En el contexto de la economía global actual, donde los costos de energía dictan el ritmo de la inflación, el Gobierno de México ha tomado una decisión estratégica: mantener el esquema de estímulos fiscales para el sector gasolinero. El objetivo es claro y ambicioso: estabilizar el precio del diésel en un promedio de 28 pesos por litro, evitando así un efecto dominó que encarezca los productos básicos y los servicios de transporte en todo el país.
Esta medida no solo representa un alivio para el bolsillo del consumidor final, sino que se convierte en un pilar de certidumbre para la cadena de suministro nacional. El diésel es, sin duda, la sangre que corre por las venas del comercio mexicano, y su precio es un indicador crítico para la competitividad del país frente a sus socios comerciales.
El Mecanismo del Estímulo: ¿Cómo funciona el subsidio al IEPS?
Para entender el compromiso del gobierno, es necesario desglosar el funcionamiento del Impuesto Especial sobre Producción y Servicios (IEPS).
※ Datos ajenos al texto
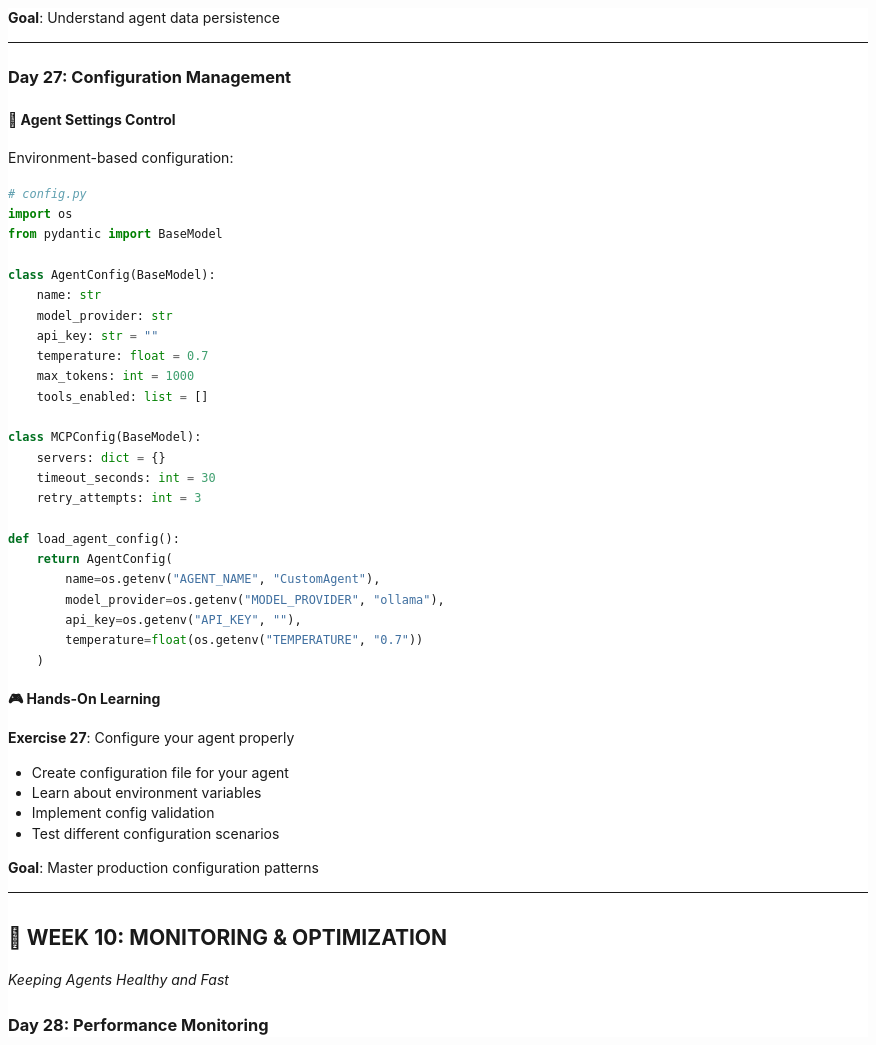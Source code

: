 **Goal**: Understand agent data persistence

---

### **Day 27: Configuration Management**

#### **🍎 Agent Settings Control**
Environment-based configuration:

```python
# config.py
import os
from pydantic import BaseModel

class AgentConfig(BaseModel):
    name: str
    model_provider: str
    api_key: str = ""
    temperature: float = 0.7
    max_tokens: int = 1000
    tools_enabled: list = []

class MCPConfig(BaseModel):
    servers: dict = {}
    timeout_seconds: int = 30
    retry_attempts: int = 3

def load_agent_config():
    return AgentConfig(
        name=os.getenv("AGENT_NAME", "CustomAgent"),
        model_provider=os.getenv("MODEL_PROVIDER", "ollama"),
        api_key=os.getenv("API_KEY", ""),
        temperature=float(os.getenv("TEMPERATURE", "0.7"))
    )
```

#### **🎮 Hands-On Learning**
**Exercise 27**: Configure your agent properly
- Create configuration file for your agent
- Learn about environment variables
- Implement config validation
- Test different configuration scenarios

**Goal**: Master production configuration patterns

---

## 🎯 **WEEK 10: MONITORING & OPTIMIZATION**
*Keeping Agents Healthy and Fast*

### **Day 28: Performance Monitoring**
El estímulo fiscal es, en esencia, una reducción en el cobro de este impuesto que el gobierno aplica para absorber las fluctuaciones al alza de los precios internacionales del petróleo.
Puntos clave del mecanismo fiscal:
- Absorción de Volatilidad: Cuando el precio del crudo sube en los mercados globales (como el WTI o el Brent), la Secretaría de Hacienda y Crédito Público (SHCP) incrementa el porcentaje del estímulo.
- Margen para Gasolineros: Al reducir la carga fiscal, los empresarios gasolineros pueden mantener sus márgenes de utilidad sin necesidad de trasladar el aumento internacional al precio en bomba.
- El Techo de los 28 Pesos: Esta cifra se ha establecido como un precio psicológico y económico de control, diseñado para mantener las expectativas de inflación bajo control.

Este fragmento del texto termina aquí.